_Assignment_.
Everything in the data except the pictures belongs in your answer, copied exactly.

_Source material_.
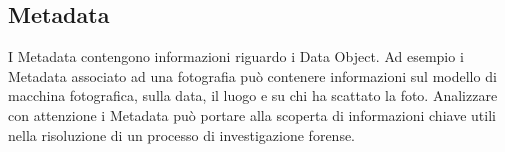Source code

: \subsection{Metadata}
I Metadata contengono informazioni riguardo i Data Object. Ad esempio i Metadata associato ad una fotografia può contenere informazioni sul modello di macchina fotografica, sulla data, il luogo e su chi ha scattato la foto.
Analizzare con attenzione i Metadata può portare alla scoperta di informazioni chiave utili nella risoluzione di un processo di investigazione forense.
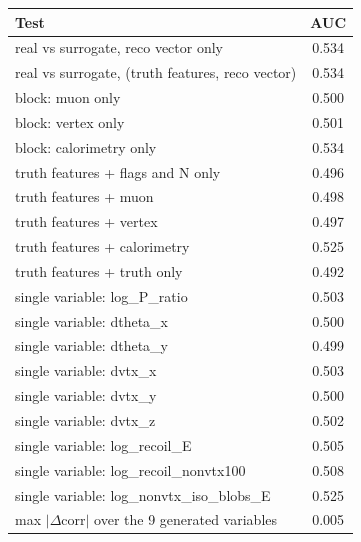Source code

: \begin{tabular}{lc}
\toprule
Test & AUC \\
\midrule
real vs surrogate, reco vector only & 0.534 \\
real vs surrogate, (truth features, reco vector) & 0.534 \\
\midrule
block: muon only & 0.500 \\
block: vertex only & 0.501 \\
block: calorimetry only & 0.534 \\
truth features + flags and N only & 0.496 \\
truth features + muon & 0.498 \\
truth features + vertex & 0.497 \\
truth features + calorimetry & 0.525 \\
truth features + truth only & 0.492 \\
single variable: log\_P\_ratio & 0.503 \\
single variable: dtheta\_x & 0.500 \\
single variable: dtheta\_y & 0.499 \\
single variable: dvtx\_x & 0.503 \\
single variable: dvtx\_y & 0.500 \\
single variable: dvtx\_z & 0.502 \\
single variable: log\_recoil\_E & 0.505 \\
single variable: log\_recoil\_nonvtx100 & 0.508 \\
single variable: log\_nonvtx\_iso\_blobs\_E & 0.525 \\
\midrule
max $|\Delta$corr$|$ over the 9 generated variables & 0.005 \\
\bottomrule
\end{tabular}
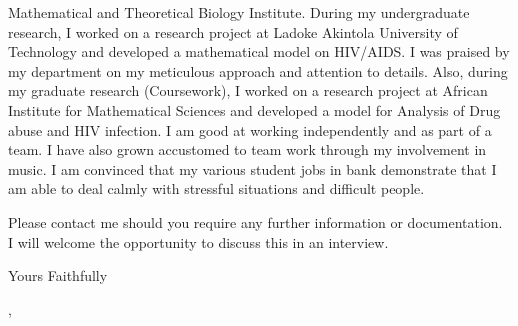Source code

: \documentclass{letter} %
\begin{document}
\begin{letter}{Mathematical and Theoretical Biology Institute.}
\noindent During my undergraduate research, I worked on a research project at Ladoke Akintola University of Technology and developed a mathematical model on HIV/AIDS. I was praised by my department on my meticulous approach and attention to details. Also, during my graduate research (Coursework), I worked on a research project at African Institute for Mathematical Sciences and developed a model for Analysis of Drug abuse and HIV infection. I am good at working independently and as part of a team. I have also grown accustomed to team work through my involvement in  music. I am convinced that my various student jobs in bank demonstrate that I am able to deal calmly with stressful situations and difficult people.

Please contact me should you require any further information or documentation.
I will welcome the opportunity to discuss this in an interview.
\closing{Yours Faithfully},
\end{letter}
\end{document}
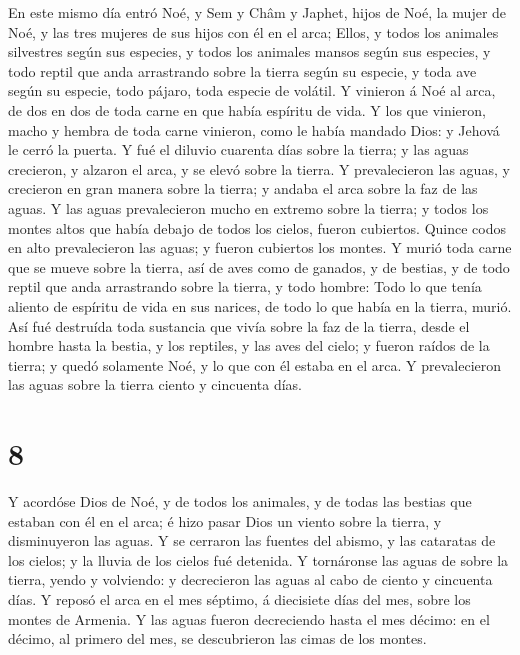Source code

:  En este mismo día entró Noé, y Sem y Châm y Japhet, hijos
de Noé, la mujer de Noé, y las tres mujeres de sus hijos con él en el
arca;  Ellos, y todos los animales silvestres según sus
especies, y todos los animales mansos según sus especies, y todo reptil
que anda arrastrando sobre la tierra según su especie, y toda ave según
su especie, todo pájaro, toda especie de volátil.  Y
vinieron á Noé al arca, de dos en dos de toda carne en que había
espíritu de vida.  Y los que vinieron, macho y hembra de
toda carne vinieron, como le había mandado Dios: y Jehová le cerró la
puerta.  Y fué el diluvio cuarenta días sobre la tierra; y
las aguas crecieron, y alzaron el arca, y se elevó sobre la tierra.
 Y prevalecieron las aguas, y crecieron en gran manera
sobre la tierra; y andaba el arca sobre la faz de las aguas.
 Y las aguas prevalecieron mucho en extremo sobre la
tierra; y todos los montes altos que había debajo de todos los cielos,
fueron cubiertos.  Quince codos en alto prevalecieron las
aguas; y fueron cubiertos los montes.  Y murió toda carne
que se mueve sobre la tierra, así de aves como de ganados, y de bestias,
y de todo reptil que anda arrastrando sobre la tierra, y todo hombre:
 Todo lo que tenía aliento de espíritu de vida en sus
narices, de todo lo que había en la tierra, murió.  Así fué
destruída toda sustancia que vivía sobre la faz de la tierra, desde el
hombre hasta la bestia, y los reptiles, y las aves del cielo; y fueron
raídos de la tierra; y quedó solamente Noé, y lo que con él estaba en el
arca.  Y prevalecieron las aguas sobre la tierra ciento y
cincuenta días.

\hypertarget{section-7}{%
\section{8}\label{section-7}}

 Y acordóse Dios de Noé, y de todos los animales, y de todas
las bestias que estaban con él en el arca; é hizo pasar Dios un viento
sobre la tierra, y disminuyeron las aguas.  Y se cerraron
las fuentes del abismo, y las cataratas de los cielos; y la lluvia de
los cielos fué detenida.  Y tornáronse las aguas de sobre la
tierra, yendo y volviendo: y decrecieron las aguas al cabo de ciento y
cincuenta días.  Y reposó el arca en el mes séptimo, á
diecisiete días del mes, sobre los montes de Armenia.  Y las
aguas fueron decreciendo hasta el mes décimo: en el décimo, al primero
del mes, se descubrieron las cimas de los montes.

_Output_.
Source code

: \subsection{Metadata}
I Metadata contengono informazioni riguardo i Data Object. Ad esempio i Metadata associato ad una fotografia può contenere informazioni sul modello di macchina fotografica, sulla data, il luogo e su chi ha scattato la foto.
Analizzare con attenzione i Metadata può portare alla scoperta di informazioni chiave utili nella risoluzione di un processo di investigazione forense.
Source code

: \begin{tabular}{lc}
\toprule
Test & AUC \\
\midrule
real vs surrogate, reco vector only & 0.534 \\
real vs surrogate, (truth features, reco vector) & 0.534 \\
\midrule
block: muon only & 0.500 \\
block: vertex only & 0.501 \\
block: calorimetry only & 0.534 \\
truth features + flags and N only & 0.496 \\
truth features + muon & 0.498 \\
truth features + vertex & 0.497 \\
truth features + calorimetry & 0.525 \\
truth features + truth only & 0.492 \\
single variable: log\_P\_ratio & 0.503 \\
single variable: dtheta\_x & 0.500 \\
single variable: dtheta\_y & 0.499 \\
single variable: dvtx\_x & 0.503 \\
single variable: dvtx\_y & 0.500 \\
single variable: dvtx\_z & 0.502 \\
single variable: log\_recoil\_E & 0.505 \\
single variable: log\_recoil\_nonvtx100 & 0.508 \\
single variable: log\_nonvtx\_iso\_blobs\_E & 0.525 \\
\midrule
max $|\Delta$corr$|$ over the 9 generated variables & 0.005 \\
\bottomrule
\end{tabular}
Source code

: \documentclass{letter} %
\begin{document}
\begin{letter}{Mathematical and Theoretical Biology Institute.}
\noindent During my undergraduate research, I worked on a research project at Ladoke Akintola University of Technology and developed a mathematical model on HIV/AIDS. I was praised by my department on my meticulous approach and attention to details. Also, during my graduate research (Coursework), I worked on a research project at African Institute for Mathematical Sciences and developed a model for Analysis of Drug abuse and HIV infection. I am good at working independently and as part of a team. I have also grown accustomed to team work through my involvement in  music. I am convinced that my various student jobs in bank demonstrate that I am able to deal calmly with stressful situations and difficult people.

Please contact me should you require any further information or documentation.
I will welcome the opportunity to discuss this in an interview.
\closing{Yours Faithfully},
\end{letter}
\end{document}
Source code

:  En este mismo día entró Noé, y Sem y Châm y Japhet, hijos
de Noé, la mujer de Noé, y las tres mujeres de sus hijos con él en el
arca;  Ellos, y todos los animales silvestres según sus
especies, y todos los animales mansos según sus especies, y todo reptil
que anda arrastrando sobre la tierra según su especie, y toda ave según
su especie, todo pájaro, toda especie de volátil.  Y
vinieron á Noé al arca, de dos en dos de toda carne en que había
espíritu de vida.  Y los que vinieron, macho y hembra de
toda carne vinieron, como le había mandado Dios: y Jehová le cerró la
puerta.  Y fué el diluvio cuarenta días sobre la tierra; y
las aguas crecieron, y alzaron el arca, y se elevó sobre la tierra.
 Y prevalecieron las aguas, y crecieron en gran manera
sobre la tierra; y andaba el arca sobre la faz de las aguas.
 Y las aguas prevalecieron mucho en extremo sobre la
tierra; y todos los montes altos que había debajo de todos los cielos,
fueron cubiertos.  Quince codos en alto prevalecieron las
aguas; y fueron cubiertos los montes.  Y murió toda carne
que se mueve sobre la tierra, así de aves como de ganados, y de bestias,
y de todo reptil que anda arrastrando sobre la tierra, y todo hombre:
 Todo lo que tenía aliento de espíritu de vida en sus
narices, de todo lo que había en la tierra, murió.  Así fué
destruída toda sustancia que vivía sobre la faz de la tierra, desde el
hombre hasta la bestia, y los reptiles, y las aves del cielo; y fueron
raídos de la tierra; y quedó solamente Noé, y lo que con él estaba en el
arca.  Y prevalecieron las aguas sobre la tierra ciento y
cincuenta días.

\hypertarget{section-7}{%
\section{8}\label{section-7}}

 Y acordóse Dios de Noé, y de todos los animales, y de todas
las bestias que estaban con él en el arca; é hizo pasar Dios un viento
sobre la tierra, y disminuyeron las aguas.  Y se cerraron
las fuentes del abismo, y las cataratas de los cielos; y la lluvia de
los cielos fué detenida.  Y tornáronse las aguas de sobre la
tierra, yendo y volviendo: y decrecieron las aguas al cabo de ciento y
cincuenta días.  Y reposó el arca en el mes séptimo, á
diecisiete días del mes, sobre los montes de Armenia.  Y las
aguas fueron decreciendo hasta el mes décimo: en el décimo, al primero
del mes, se descubrieron las cimas de los montes.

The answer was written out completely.